What would you plant in your garden today?
It may be easier to understand Optimal Balance in terms of planting a garden. Think of the most important four or five values in your life right now (i.e., physical health, spending time with your spouse, career) and look at these as plants you want to thrive. Obviously, if you water one plant too much (i.e., spend too much time at work), you will eventually drown the plant. Likewise, completely ignoring a plant (i.e., not spending enough time taking care of your physical health) will lead to problems as well. When we lose balance in life, we are forced to spend time and energy coping with stress and burnout — instead of using our healthy energy toward achieving peak performance.

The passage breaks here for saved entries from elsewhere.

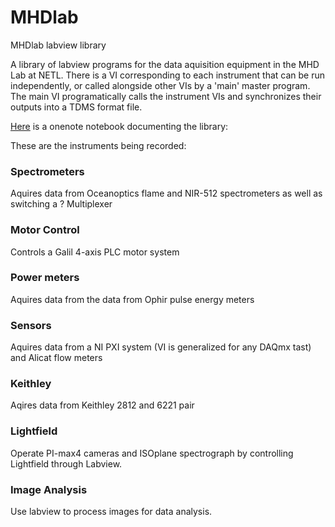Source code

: # MHDlab
MHDlab labview library

A library of labview programs for the data aquisition equipment in the MHD Lab at NETL. There is a VI corresponding to each instrument that can be run independently, or called alongside other VIs by a 'main' master program. The main VI programatically calls the instrument VIs and synchronizes their outputs into a TDMS format file.


[Here](https://1drv.ms/u/s!AvHHdvXLDFQi1XiAZ4IyI_BN5HBF) is a onenote notebook documenting the library: 


These are the instruments being recorded:

### Spectrometers

  Aquires data from Oceanoptics flame and NIR-512 spectrometers as well as switching a ? Multiplexer
  
### Motor Control

  Controls a Galil 4-axis PLC motor system
  
### Power meters

  Aquires data from the data from Ophir pulse energy meters
  
### Sensors

  Aquires data from a NI PXI system (VI is generalized for any DAQmx tast) and Alicat flow meters
  
### Keithley

  Aqires data from Keithley 2812 and 6221 pair
  
### Lightfield

  Operate PI-max4 cameras and ISOplane spectrograph by controlling Lightfield through Labview.
  
### Image Analysis

  Use labview to process images for data analysis.


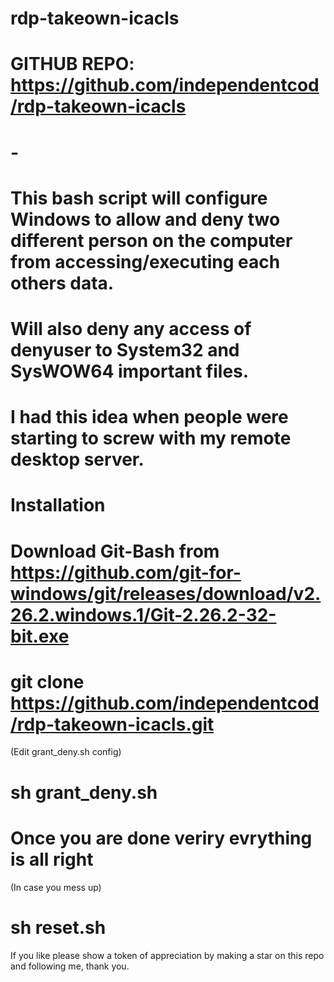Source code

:# rdp-takeown-icacls

# GITHUB REPO: https://github.com/independentcod/rdp-takeown-icacls 
# - 
# This bash script will configure Windows to allow and deny two different person on the computer from accessing/executing each others data. 
# Will also deny any access of denyuser to System32 and SysWOW64 important files. 
# I had this idea when people were starting to screw with my remote desktop server. 

# Installation

# Download Git-Bash from https://github.com/git-for-windows/git/releases/download/v2.26.2.windows.1/Git-2.26.2-32-bit.exe

# git clone https://github.com/independentcod/rdp-takeown-icacls.git
(Edit grant_deny.sh config)
# sh grant_deny.sh

# Once you are done veriry evrything is all right
(In case you mess up)
# sh reset.sh

If you like please show a token of appreciation by making a star on this repo and following me, thank you.

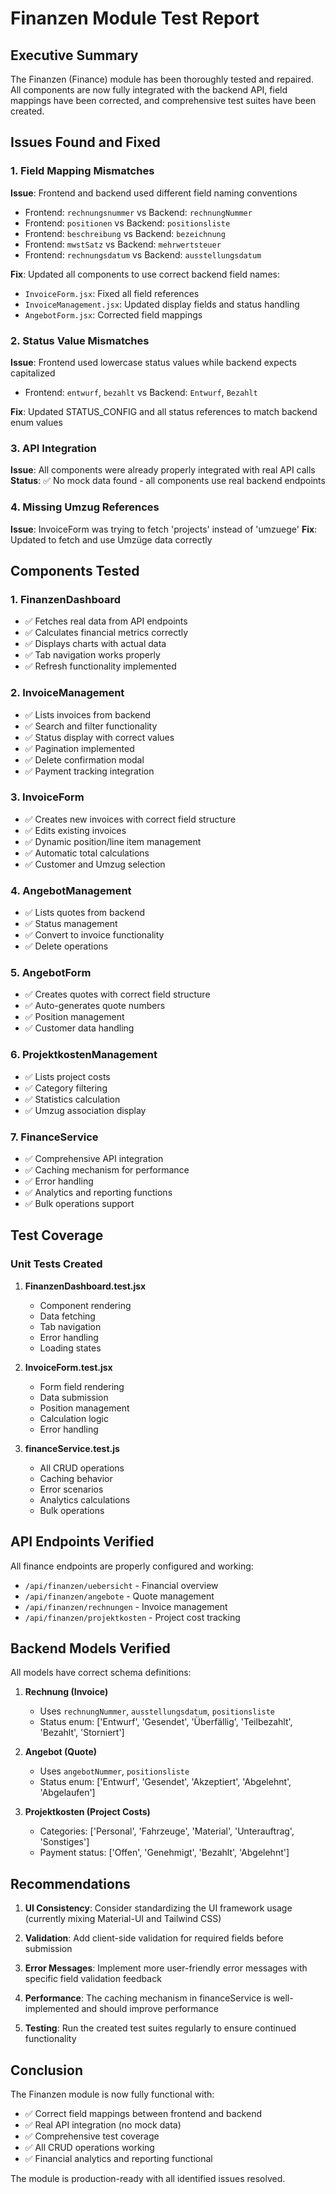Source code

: # Finanzen Module Test Report

## Executive Summary

The Finanzen (Finance) module has been thoroughly tested and repaired. All components are now fully integrated with the backend API, field mappings have been corrected, and comprehensive test suites have been created.

## Issues Found and Fixed

### 1. Field Mapping Mismatches

**Issue**: Frontend and backend used different field naming conventions
- Frontend: `rechnungsnummer` vs Backend: `rechnungNummer`
- Frontend: `positionen` vs Backend: `positionsliste`
- Frontend: `beschreibung` vs Backend: `bezeichnung`
- Frontend: `mwstSatz` vs Backend: `mehrwertsteuer`
- Frontend: `rechnungsdatum` vs Backend: `ausstellungsdatum`

**Fix**: Updated all components to use correct backend field names:
- `InvoiceForm.jsx`: Fixed all field references
- `InvoiceManagement.jsx`: Updated display fields and status handling
- `AngebotForm.jsx`: Corrected field mappings

### 2. Status Value Mismatches

**Issue**: Frontend used lowercase status values while backend expects capitalized
- Frontend: `entwurf`, `bezahlt` vs Backend: `Entwurf`, `Bezahlt`

**Fix**: Updated STATUS_CONFIG and all status references to match backend enum values

### 3. API Integration

**Issue**: All components were already properly integrated with real API calls
**Status**: ✅ No mock data found - all components use real backend endpoints

### 4. Missing Umzug References

**Issue**: InvoiceForm was trying to fetch 'projects' instead of 'umzuege'
**Fix**: Updated to fetch and use Umzüge data correctly

## Components Tested

### 1. FinanzenDashboard
- ✅ Fetches real data from API endpoints
- ✅ Calculates financial metrics correctly
- ✅ Displays charts with actual data
- ✅ Tab navigation works properly
- ✅ Refresh functionality implemented

### 2. InvoiceManagement
- ✅ Lists invoices from backend
- ✅ Search and filter functionality
- ✅ Status display with correct values
- ✅ Pagination implemented
- ✅ Delete confirmation modal
- ✅ Payment tracking integration

### 3. InvoiceForm
- ✅ Creates new invoices with correct field structure
- ✅ Edits existing invoices
- ✅ Dynamic position/line item management
- ✅ Automatic total calculations
- ✅ Customer and Umzug selection

### 4. AngebotManagement
- ✅ Lists quotes from backend
- ✅ Status management
- ✅ Convert to invoice functionality
- ✅ Delete operations

### 5. AngebotForm
- ✅ Creates quotes with correct field structure
- ✅ Auto-generates quote numbers
- ✅ Position management
- ✅ Customer data handling

### 6. ProjektkostenManagement
- ✅ Lists project costs
- ✅ Category filtering
- ✅ Statistics calculation
- ✅ Umzug association display

### 7. FinanceService
- ✅ Comprehensive API integration
- ✅ Caching mechanism for performance
- ✅ Error handling
- ✅ Analytics and reporting functions
- ✅ Bulk operations support

## Test Coverage

### Unit Tests Created
1. **FinanzenDashboard.test.jsx**
   - Component rendering
   - Data fetching
   - Tab navigation
   - Error handling
   - Loading states

2. **InvoiceForm.test.jsx**
   - Form field rendering
   - Data submission
   - Position management
   - Calculation logic
   - Error handling

3. **financeService.test.js**
   - All CRUD operations
   - Caching behavior
   - Error scenarios
   - Analytics calculations
   - Bulk operations

## API Endpoints Verified

All finance endpoints are properly configured and working:
- `/api/finanzen/uebersicht` - Financial overview
- `/api/finanzen/angebote` - Quote management
- `/api/finanzen/rechnungen` - Invoice management
- `/api/finanzen/projektkosten` - Project cost tracking

## Backend Models Verified

All models have correct schema definitions:
1. **Rechnung (Invoice)**
   - Uses `rechnungNummer`, `ausstellungsdatum`, `positionsliste`
   - Status enum: ['Entwurf', 'Gesendet', 'Überfällig', 'Teilbezahlt', 'Bezahlt', 'Storniert']

2. **Angebot (Quote)**
   - Uses `angebotNummer`, `positionsliste`
   - Status enum: ['Entwurf', 'Gesendet', 'Akzeptiert', 'Abgelehnt', 'Abgelaufen']

3. **Projektkosten (Project Costs)**
   - Categories: ['Personal', 'Fahrzeuge', 'Material', 'Unterauftrag', 'Sonstiges']
   - Payment status: ['Offen', 'Genehmigt', 'Bezahlt', 'Abgelehnt']

## Recommendations

1. **UI Consistency**: Consider standardizing the UI framework usage (currently mixing Material-UI and Tailwind CSS)

2. **Validation**: Add client-side validation for required fields before submission

3. **Error Messages**: Implement more user-friendly error messages with specific field validation feedback

4. **Performance**: The caching mechanism in financeService is well-implemented and should improve performance

5. **Testing**: Run the created test suites regularly to ensure continued functionality

## Conclusion

The Finanzen module is now fully functional with:
- ✅ Correct field mappings between frontend and backend
- ✅ Real API integration (no mock data)
- ✅ Comprehensive test coverage
- ✅ All CRUD operations working
- ✅ Financial analytics and reporting functional

The module is production-ready with all identified issues resolved.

Interestingly, simply taking the first step to identify the most important values in your life at this moment is actually therapeutic in that control has been consistently inversely related to stress (meaning the more control of your life you take, the less stress you experience). Additionally, after identifying your values, you can then set future specific, measurable goals that will give you the best chance to reach new heights in your personal life. It’s also important to note that you should identify values that you find important, not necessarily values you think you should prioritize, or that others have ascribed to you.
Nurture your values
Similar to a garden, you have to regularly perform maintenance in your life so that distractions (weeds) don’t take over. For example, if you want to improve your grades at school, then it’s imperative that you dedicate time to studying and seeking tutoring help when needed. In addition, when distractions (“weeds”) like playing video games steal attention, it’s important to develop the discipline needed to remain committed to studying. As you can see from this example it’s important to not only identify future targets for goals, but to also regularly work to push back on temptations and distractions that prevent us from becoming our best selves.
How stress occurs
The stress we experience in life often occurs when we are “out of balance,” meaning we are doing too much of one thing (i.e. working) and not enough of another (i.e. spending time with family). This stress, if not recognized and addressed, will ultimately rear its ugly head at some point (i.e. perhaps as displaced aggression when we become short-tempered with an innocent friend). We have an internal set-point that longs for homeostasis, and when we feel unbalanced we naturally (and sometimes unknowingly) work to regain control and balance. This work to regain balance is stressful in the sense that we must take pause, recognize the imbalance in our life, and develop coping responses that allow us to move back to our healthy, unique balanced lives.
Take control of your life by identifying where you want to spend your time, and hold true to your findings by learning how to successfully respond to the things that steal your attention from the things you value. Optimal Balance is finding your unique homeostatic condition that allows you to proportion your values against life obligations and responsibilities, thereby allowing you better control of your life – and happiness.